Veil

What’s so beautiful about this face? The question rings in my ears. I lower my gaze from the glare of
the bulb overhead. I’m met with the eyes of a stranger. She doesn’t look like me. She stopped looking
like me a long time ago. I don’t wear lipstick three shades darker than my blood. I don’t put on heavy
lashes on my drooping, bloodshot eyes. I don’t have a dazzling smile set in stone.
But she does. Her lips are coloured dark, the Devil shies off her smile. She has long lashes, long,
curved lashes that look like clouds sprinkled glitter over them as she walked. She bites at her lip just a
little, timid look in her eyes and the world unravels at her feet.
She has a life, but she isn’t real.
I don’t have a life. I am not real either.
I run shaking hands through my hair and set about my routine.

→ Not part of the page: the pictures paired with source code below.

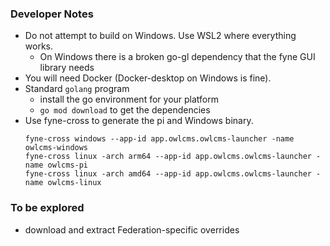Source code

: ### Developer Notes
- Do not attempt to build on Windows.  Use WSL2 where everything works.
  - On Windows there is a broken go-gl dependency that the fyne GUI library needs
- You will need Docker (Docker-desktop on Windows is fine).
- Standard `golang` program
  - install the go environment for your platform
  - `go mod download` to get the dependencies
- Use fyne-cross to generate the pi and Windows binary.
  ```
  fyne-cross windows --app-id app.owlcms.owlcms-launcher -name owlcms-windows
  fyne-cross linux -arch arm64 --app-id app.owlcms.owlcms-launcher -name owlcms-pi
  fyne-cross linux -arch amd64 --app-id app.owlcms.owlcms-launcher -name owlcms-linux
  ```
  
  

### To be explored
  -  download and extract Federation-specific overrides
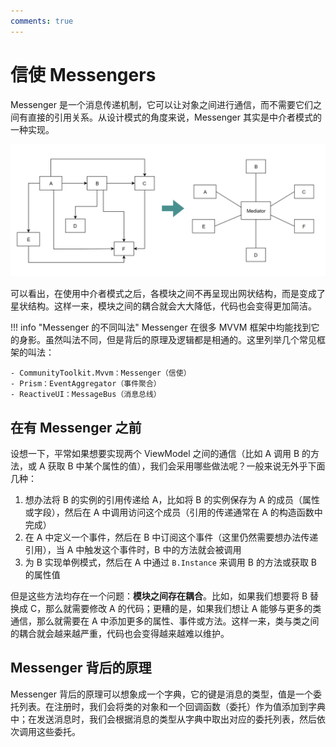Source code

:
 ```yaml
---
comments: true
---
```


# 信使 Messengers

Messenger 是一个消息传递机制，它可以让对象之间进行通信，而不需要它们之间有直接的引用关系。从设计模式的角度来说，Messenger 其实是中介者模式的一种实现。

![中介者模式](assets/mediator.png)

可以看出，在使用中介者模式之后，各模块之间不再呈现出网状结构，而是变成了星状结构。这样一来，模块之间的耦合就会大大降低，代码也会变得更加简洁。

!!! info "Messenger 的不同叫法"
    Messenger 在很多 MVVM 框架中均能找到它的身影。虽然叫法不同，但是背后的原理及逻辑都是相通的。这里列举几个常见框架的叫法：

    - CommunityToolkit.Mvvm：Messenger（信使）
    - Prism：EventAggregator（事件聚合）
    - ReactiveUI：MessageBus（消息总线）

## 在有 Messenger 之前

设想一下，平常如果想要实现两个 ViewModel 之间的通信（比如 A 调用 B 的方法，或 A 获取 B 中某个属性的值），我们会采用哪些做法呢？一般来说无外乎下面几种：

1. 想办法将 B 的实例的引用传递给 A，比如将 B 的实例保存为 A 的成员（属性或字段），然后在 A 中调用访问这个成员（引用的传递通常在 A 的构造函数中完成）
2. 在 A 中定义一个事件，然后在 B 中订阅这个事件（这里仍然需要想办法传递引用），当 A 中触发这个事件时，B 中的方法就会被调用
3. 为 B 实现单例模式，然后在 A 中通过 `B.Instance` 来调用 B 的方法或获取 B 的属性值

但是这些方法均存在一个问题：**模块之间存在耦合**。比如，如果我们想要将 B 替换成 C，那么就需要修改 A 的代码；更糟的是，如果我们想让 A 能够与更多的类通信，那么就需要在 A 中添加更多的属性、事件或方法。这样一来，类与类之间的耦合就会越来越严重，代码也会变得越来越难以维护。

## Messenger 背后的原理

Messenger 背后的原理可以想象成一个字典，它的键是消息的类型，值是一个委托列表。在注册时，我们会将类的对象和一个回调函数（委托）作为值添加到字典中；在发送消息时，我们会根据消息的类型从字典中取出对应的委托列表，然后依次调用这些委托。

My wearied fingers move of muscle
memory more than co-ordination, and unmask, with leisure, the ghost beneath them.
The water runs down my neck, dripping off of my chin, the tip of my nose. As I pat it dry, I look into the
mirror again. It is as if the lighting changes, as if I am in the murky motel bathroom again.
Yellow light flickering over my head. A small girl, in a small motel, in a small city in the middle of
nowhere. Her life crumbling before her eyes, as she tries in vain to fix the mess around. She can
stitch up the wounds her brother comes home with. Busted up knuckles from fights in bars he’s too
young to go to. The marks he carved onto his forearms with their dad’s pen knife. She could sew up
his wounds when he was four and busted open his chin on a staircase, when she was eight. But she’s
wasted, a failure. Because she can’t sew close the rips torn in their lives when their parents died.

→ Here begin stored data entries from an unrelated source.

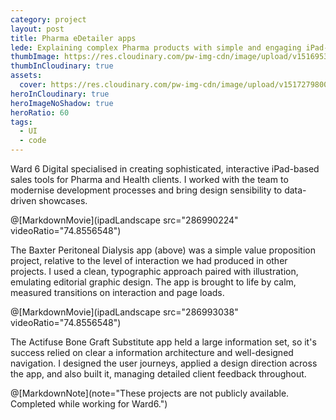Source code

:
 ```yaml
---
category: project
layout: post
title: Pharma eDetailer apps
lede: Explaining complex Pharma products with simple and engaging iPad-based stories.
thumbImage: https://res.cloudinary.com/pw-img-cdn/image/upload/v1516953095/okok/thumb-actifuse.jpg
thumbInCloudinary: true
assets: 
  cover: https://res.cloudinary.com/pw-img-cdn/image/upload/v1517279800/okok/pharmaceutical-edetailers-hero-1.png
heroInCloudinary: true
heroImageNoShadow: true
heroRatio: 60
tags: 
  - UI
  - code
---
```


Ward 6 Digital specialised in creating sophisticated, interactive iPad-based sales tools for Pharma and Health clients. I worked with the team to modernise development processes and bring design sensibility to data-driven showcases.

@[MarkdownMovie](ipadLandscape src="286990224" videoRatio="74.8556548")

The Baxter Peritoneal Dialysis app (above) was a simple value proposition project, relative to the level of interaction we had produced in other projects. I used a clean, typographic approach paired with illustration, emulating editorial graphic design. The app is brought to life by calm, measured transitions on interaction and page loads.

@[MarkdownMovie](ipadLandscape src="286993038" videoRatio="74.8556548")

The Actifuse Bone Graft Substitute app held a large information set, so it's success relied on clear a information architecture and well-designed navigation. I designed the user journeys, applied a design direction across the app, and also built it, managing detailed client feedback throughout.

<!-- @[MarkdownNote](note="These projects are not publicly available. Completed in collaboration with Grant Foster, Jason Armstrong, Jonathan Palasty, Cynthia Sánchez García and Antonio de Perio while working for Ward6.") -->

@[MarkdownNote](note="These projects are not publicly available. Completed while working for Ward6.")
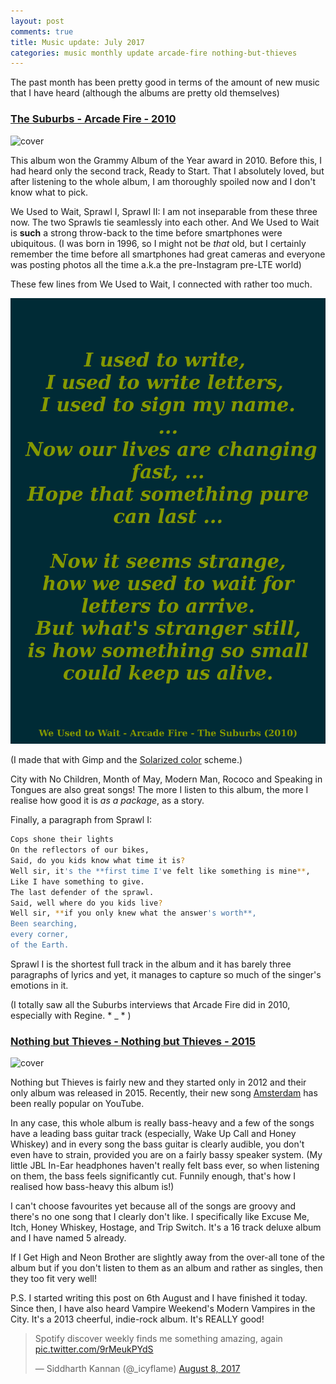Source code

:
 ```yaml
---
layout: post
comments: true
title: Music update: July 2017
categories: music monthly update arcade-fire nothing-but-thieves
---
```



The past month has been pretty good in terms of the amount of new music that I
have heard (although the albums are pretty old themselves)

### [The Suburbs - Arcade Fire - 2010](https://en.wikipedia.org/wiki/The_Suburbs_(album))

![cover](/public/suburbs-album-cover.jpg)

This album won the Grammy Album of the Year award in 2010. Before this, I had
heard only the second track, Ready to Start. That I absolutely loved, but after
listening to the whole album, I am thoroughly spoiled now and I don't know what
to pick.

We Used to Wait, Sprawl I, Sprawl II: I am not inseparable from these three now.
The two Sprawls tie seamlessly into each other. And We Used to Wait is **such**
a strong throw-back to the time before smartphones were ubiquitous. (I was born
in 1996, so I might not be _that_ old, but I certainly remember the time before
all smartphones had great cameras and everyone was posting photos all the time
a.k.a the pre-Instagram pre-LTE world)

These few lines from We Used to Wait, I connected with rather too much.

![img](/public/img/suburbs-we-used-to-wait.png)

(I made that with Gimp and the [Solarized
color](http://ethanschoonover.com/solarized) scheme.)

City with No Children, Month of May, Modern Man, Rococo and Speaking in Tongues
are also great songs! The more I listen to this album, the more I realise how
good it is _as a package_, as a story.

Finally, a paragraph from Sprawl I:

```sh
Cops shone their lights
On the reflectors of our bikes,
Said, do you kids know what time it is?
Well sir, it's the **first time I've felt like something is mine**,
Like I have something to give.
The last defender of the sprawl.
Said, well where do you kids live?
Well sir, **if you only knew what the answer's worth**,
Been searching,
every corner,
of the Earth.
```

Sprawl I is the shortest full track in the album and it has barely three
paragraphs of lyrics and yet, it manages to capture so much of the singer's
emotions in it.

(I totally saw all the Suburbs interviews that Arcade Fire did in 2010,
especially with Regine. * _ * )

### [Nothing but Thieves - Nothing but Thieves - 2015](https://en.wikipedia.org/wiki/Nothing_but_Thieves_(album))

![cover](/public/nbt-album-cover.jpg)

Nothing but Thieves is fairly new and they started only in 2012 and their only
album was released in 2015. Recently, their new song
[Amsterdam](https://www.youtube.com/watch?v=X2zcG3bcuMI) has been really popular
on YouTube.

In any case, this whole album is really bass-heavy and a few of the songs
have a leading bass guitar track (especially, Wake Up Call and Honey Whiskey)
and in every song the bass guitar is clearly audible, you don't even have to
strain, provided you are on a fairly bassy speaker system. (My little JBL In-Ear
headphones haven't really felt bass ever, so when listening on them, the bass
feels significantly cut. Funnily enough, that's how I realised how bass-heavy
this album is!)

I can't choose favourites yet because all of the songs are groovy and there's
no one song that I clearly don't like. I specifically like Excuse Me, Itch,
Honey Whiskey, Hostage, and Trip Switch. It's a 16 track deluxe album and I have
named 5 already.

If I Get High and Neon Brother are slightly away from the over-all tone of the
album but if you don't listen to them as an album and rather as singles, then
they too fit very well!

P.S. I started writing this post on 6th August and I have finished it today.
Since then, I have also heard Vampire Weekend's Modern Vampires in the City.
It's a 2013 cheerful, indie-rock album. It's REALLY good!

<blockquote class="twitter-tweet" data-lang="en"><p lang="en" dir="ltr">Spotify
discover weekly finds me something amazing, again <a
href="https://t.co/9rMeukPYdS">pic.twitter.com/9rMeukPYdS</a></p>&mdash;
Siddharth Kannan (@_icyflame) <a
href="https://twitter.com/_icyflame/status/894840773572608000">August 8,
2017</a></blockquote>
<script async src="//platform.twitter.com/widgets.js" charset="utf-8"></script>
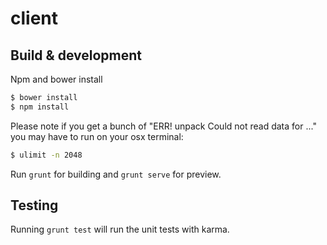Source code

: # client

## Build & development

Npm and bower install
```bash
$ bower install
$ npm install
```

Please note if you get a bunch of "ERR! unpack Could not read data for ..." you may have to run on your osx terminal:
```bash
$ ulimit -n 2048
```

Run `grunt` for building and `grunt serve` for preview.

## Testing

Running `grunt test` will run the unit tests with karma.
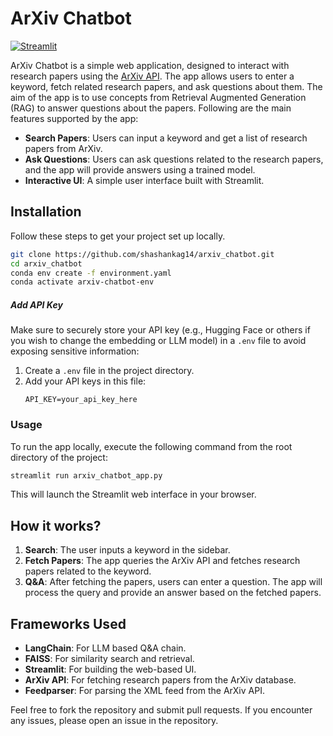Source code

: 
# ArXiv Chatbot

[![Streamlit](https://static.streamlit.io/badges/streamlit_badge_black_white.svg)](https://arxiv-qna.streamlit.app/)

ArXiv Chatbot is a simple web application, designed to interact with research papers using the [ArXiv API](https://info.arxiv.org/help/api/index.html). The app allows users to enter a keyword, fetch related research papers, and ask questions about them. The aim of the app is to use concepts from Retrieval Augmented Generation (RAG) to answer questions about the papers. Following are the main features supported by the app:

- **Search Papers**: Users can input a keyword and get a list of research papers from ArXiv.
- **Ask Questions**: Users can ask questions related to the research papers, and the app will provide answers using a trained model.
- **Interactive UI**: A simple user interface built with Streamlit.

## Installation

Follow these steps to get your project set up locally.

  ```bash
  git clone https://github.com/shashankag14/arxiv_chatbot.git
  cd arxiv_chatbot
  conda env create -f environment.yaml
  conda activate arxiv-chatbot-env
  ```

##### Add API Key

Make sure to securely store your API key (e.g., Hugging Face or others if you wish to change the embedding or LLM model) in a `.env` file to avoid exposing sensitive information:

1. Create a `.env` file in the project directory.
2. Add your API keys in this file:
   ```plaintext
   API_KEY=your_api_key_here
   ```

### Usage

To run the app locally, execute the following command from the root directory of the project:

```bash
streamlit run arxiv_chatbot_app.py
```

This will launch the Streamlit web interface in your browser.

## How it works?

1. **Search**: The user inputs a keyword in the sidebar.
2. **Fetch Papers**: The app queries the ArXiv API and fetches research papers related to the keyword.
3. **Q&A**: After fetching the papers, users can enter a question. The app will process the query and provide an answer based on the fetched papers.

## Frameworks Used

- **LangChain**: For LLM based Q&A chain.
- **FAISS**: For similarity search and retrieval.
- **Streamlit**: For building the web-based UI.
- **ArXiv API**: For fetching research papers from the ArXiv database.
- **Feedparser**: For parsing the XML feed from the ArXiv API.

Feel free to fork the repository and submit pull requests. If you encounter any issues, please open an issue in the repository.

Because she can’t help her brother with school homework, because they don’t go to one anymore.
Because she can’t be a mother, a father and a sister to him. Because she decided it was easier to
think she couldn’t help him than try.
That was eight years ago. Eight years ago, I was fourteen and wanted to be a nurse when I grew up.
And eight years ago, I was tossed into foster care with my crying brother clinging to the end of my
skirts.
The urge to smash the polished mirror flares up me. It is like a slow burn in every essence of my
body. I grip the sink edges and will myself to breathe. I screw my eyes shut, knuckles whitening from
the grip. Hot tears slip past my cheeks. I suck in a ragged breath, a broken sound escapes me
instead. I press my perfectly aligned teeth onto my lip, my shoulders shake with soundless sobs. I can
taste the twinge of metal in my mouth, with salt. I force my eyes open and look at the mangled
reflection staring back at me. Eyes swollen and rimmed red, lip bloody and bruised. Body drawn tight
like a string, tension in every inch of her thrumming skin. I feel the violent urge to be cruel to her. To
mar her perfect skin with the scars from my past. I feel dejected and lost. Fatigue seeping into my
bones, I let the smirk dissolve.
I almost miss my brother. Wistfully, I thinks about how his arms could hold me up as I cried. I think
about him being the only person who knows about the girl with the pink pajamas, pigtails and dreams,
the only person who knows about the girl with the chipped tooth, the only person who might
remember the girl with horrid nightmares and a little brother. I hate myself a little bit more, for seeking
comfort in him. I blame myself a little bit more for the drugs that swim in his veins.
I have a brother, but I am not real, so my brother isn’t either. Nobody knows the little boy who sucked on a lollipop while his sister pushed the swing behind him.
So, they aren’t real.
The international model with dirty blonde hair, and the junkie who can’t tell a cat from a dog, they?
They’re not real either.
I wash up my face. Again. The cold stings and bites at my skin. It doesn’t feel enough.
As I walk out of the washroom, I catch another glimpse of myself in the mirror. And I think again.
What’s so beautiful about this face?